Sebbene la dichiarazione eviti l’uso diretto della parola “sovvenzione”, parla invece della necessità di “esplorare le possibilità della politica industriale per evitare gli effetti negativi delle misure protezionistiche da parte di paesi terzi” e di “costruire una piattaforma europea di tecnologie innovative. ” Il testo invitava inoltre la Commissione europea ad accelerare le procedure per l’approvazione delle sovvenzioni nell’ambito dei cosiddetti progetti importanti di interesse comune europeo (IPCEI).

Tuttavia, il testo sottolinea che qualsiasi misura di aiuto di Stato dell’UE deve essere in linea con le regole dell’Organizzazione mondiale del commercio, il che significa che non deve discriminare gli investitori stranieri.
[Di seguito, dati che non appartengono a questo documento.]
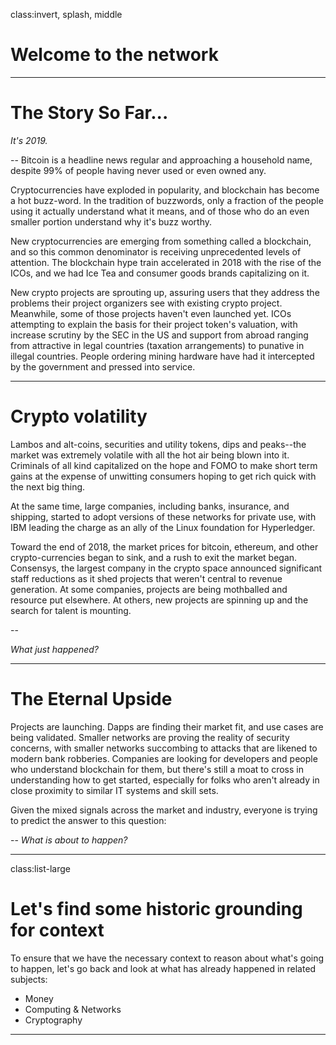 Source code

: class:invert, splash, middle
# Welcome to the network

---
# The Story So Far...

*It's 2019.*

--
Bitcoin is a headline news regular and approaching a household name, despite 99% of people having never used or even owned any.

Cryptocurrencies have exploded in popularity, and blockchain has become a hot buzz-word. In the tradition of buzzwords, only a fraction of the people using it actually understand what it means, and of those who do an even smaller portion understand why it's buzz worthy.

New cryptocurrencies are emerging from something called a blockchain, and so this common denominator is receiving unprecedented levels of attention. The blockchain hype train accelerated in 2018 with the rise of the ICOs, and we had Ice Tea and consumer goods brands capitalizing on it.

New crypto projects are sprouting up, assuring users that they address the problems their project organizers see with existing crypto project. Meanwhile, some of those projects haven't even launched yet. ICOs attempting to explain the basis for their project token's valuation, with increase scrutiny by the SEC in the US and support from abroad ranging from attractive in legal countries (taxation arrangements) to punative in illegal countries. People ordering mining hardware have had it intercepted by the government and pressed into service.

---
# Crypto volatility

Lambos and alt-coins, securities and utility tokens, dips and peaks--the market was extremely volatile with all the hot air being blown into it. Criminals of all kind capitalized on the hope and FOMO to make short term gains at the expense of unwitting consumers hoping to get rich quick with the next big thing.

At the same time, large companies, including banks, insurance, and shipping, started to adopt versions of these networks for private use, with IBM leading the charge as an ally of the Linux foundation for Hyperledger.

Toward the end of 2018, the market prices for bitcoin, ethereum, and other crypto-currencies began to sink, and a rush to exit the market began. Consensys, the largest company in the crypto space announced significant staff reductions as it shed projects that weren't central to revenue generation. At some companies, projects are being mothballed and resource put elsewhere. At others, new projects are spinning up and the search for talent is mounting.

--

*What just happened?*

---
# The Eternal Upside

Projects are launching. Dapps are finding their market fit, and use cases are being validated. Smaller networks are proving the reality of security concerns, with smaller networks succombing to attacks that are likened to modern bank robberies. Companies are looking for developers and people who understand blockchain for them, but there's still a moat to cross in understanding how to get started, especially for folks who aren't already in close proximity to similar IT systems and skill sets.

Given the mixed signals across the market and industry, everyone is trying to predict the answer to this question:

--
*What is about to happen?*

---
class:list-large
# Let's find some historic grounding for context

To ensure that we have the necessary context to reason about what's going to happen, let's go back and look at what has already happened in related subjects:

* Money
* Computing & Networks
* Cryptography

---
La spinta franco-tedesca, che segue le recenti tensioni tra i due paesi, arriva tra i crescenti timori a Berlino che l’azione americana, così come gli alti prezzi dell’energia in Europa, indurranno un numero crescente di aziende a fermare gli investimenti o addirittura a chiudere l’attività per trasferirsi invece negli Stati Uniti o in Cina.

L’ultimo dei Mohicani

“Stiamo entrando in una nuova globalizzazione”, ha detto Le Maire. “La Cina è stata in questa globalizzazione per molto tempo con massicci aiuti di stato riservati esclusivamente ai prodotti cinesi, la verità è che gli Stati Uniti sono appena entrati in questa nuova globalizzazione sotto i nostri occhi per sviluppare la propria capacità di industria sul suolo americano. non il ultimo dei Mohicani.”
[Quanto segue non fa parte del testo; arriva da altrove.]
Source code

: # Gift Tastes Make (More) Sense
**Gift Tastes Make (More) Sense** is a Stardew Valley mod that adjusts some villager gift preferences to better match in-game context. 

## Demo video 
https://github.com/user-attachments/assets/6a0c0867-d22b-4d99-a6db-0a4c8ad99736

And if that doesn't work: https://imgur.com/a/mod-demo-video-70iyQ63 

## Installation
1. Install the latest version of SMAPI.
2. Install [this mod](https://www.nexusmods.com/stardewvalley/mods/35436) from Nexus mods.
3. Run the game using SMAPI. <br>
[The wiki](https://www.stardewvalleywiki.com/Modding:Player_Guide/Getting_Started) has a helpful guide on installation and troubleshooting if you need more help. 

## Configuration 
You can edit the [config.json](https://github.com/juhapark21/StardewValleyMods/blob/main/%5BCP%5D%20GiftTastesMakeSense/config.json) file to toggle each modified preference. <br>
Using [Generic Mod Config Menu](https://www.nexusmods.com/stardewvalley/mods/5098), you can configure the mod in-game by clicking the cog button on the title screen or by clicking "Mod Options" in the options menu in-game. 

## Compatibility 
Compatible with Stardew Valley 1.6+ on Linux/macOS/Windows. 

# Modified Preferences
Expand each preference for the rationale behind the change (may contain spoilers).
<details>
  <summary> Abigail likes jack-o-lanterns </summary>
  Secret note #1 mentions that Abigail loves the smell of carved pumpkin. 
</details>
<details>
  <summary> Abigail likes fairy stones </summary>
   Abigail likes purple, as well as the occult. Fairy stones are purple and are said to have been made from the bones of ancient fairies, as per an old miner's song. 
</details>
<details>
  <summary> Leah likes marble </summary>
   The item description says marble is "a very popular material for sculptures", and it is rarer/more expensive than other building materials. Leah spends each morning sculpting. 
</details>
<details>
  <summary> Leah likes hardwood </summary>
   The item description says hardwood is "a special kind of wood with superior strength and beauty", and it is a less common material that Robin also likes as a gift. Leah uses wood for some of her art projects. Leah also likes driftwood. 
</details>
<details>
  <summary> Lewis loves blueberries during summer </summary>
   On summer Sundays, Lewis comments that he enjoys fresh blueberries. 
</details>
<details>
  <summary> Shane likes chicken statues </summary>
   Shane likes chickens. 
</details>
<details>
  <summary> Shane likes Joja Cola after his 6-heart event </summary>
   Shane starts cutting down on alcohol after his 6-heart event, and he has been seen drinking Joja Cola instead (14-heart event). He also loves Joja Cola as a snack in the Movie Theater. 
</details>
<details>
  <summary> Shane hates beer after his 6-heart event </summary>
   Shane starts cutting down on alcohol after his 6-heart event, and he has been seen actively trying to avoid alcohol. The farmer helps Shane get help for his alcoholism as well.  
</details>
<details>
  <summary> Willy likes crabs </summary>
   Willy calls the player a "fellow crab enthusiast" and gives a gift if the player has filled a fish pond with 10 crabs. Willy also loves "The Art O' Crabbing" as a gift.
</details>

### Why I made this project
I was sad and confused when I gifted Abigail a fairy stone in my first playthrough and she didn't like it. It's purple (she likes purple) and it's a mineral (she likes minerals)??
Nel frattempo, la Germania rimane preoccupata che qualsiasi risposta alla legge statunitense non scatenerà una guerra commerciale. Il cancelliere tedesco Olaf Scholz ha avvertito martedì di “un’eccessiva competizione di offerte nel campo dei sussidi e delle tariffe protettive, come alcuni vedono arrivare a noi come risultato dell’Inflation Reduction Act degli Stati Uniti”.

Intervenendo a un vertice economico a Berlino, organizzato dal quotidiano tedesco Süddeutsche Zeitung, Scholz ha anche suggerito che un limitato accordo commerciale UE-USA potrebbe aiutare ad allentare tali tensioni. “Dovremmo anche considerare l’idea di un accordo tariffario industriale con gli Stati Uniti”, ha detto Scholz.

I funzionari statunitensi hanno esortato l’UE a evitare di impegnarsi in qualsiasi accordo commerciale con Washington e hanno suggerito che l’Europa dovrebbe copiare il modello di sussidio statunitense per le proprie industrie.